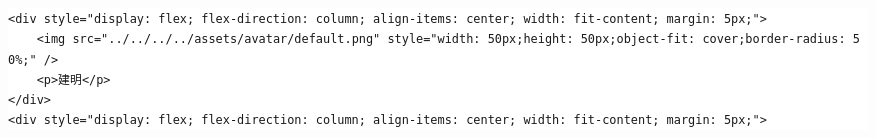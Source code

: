     <div style="display: flex; flex-direction: column; align-items: center; width: fit-content; margin: 5px;">
        <img src="../../../../assets/avatar/default.png" style="width: 50px;height: 50px;object-fit: cover;border-radius: 50%;" />
        <p>建明</p>
    </div>
    <div style="display: flex; flex-direction: column; align-items: center; width: fit-content; margin: 5px;">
■ ■ ■ ■ ■ ■ ■
- **Description of the task**
The answer is the number of lines in the preceding material that hold "display"; write that number and nothing else.

- **Answer below**
2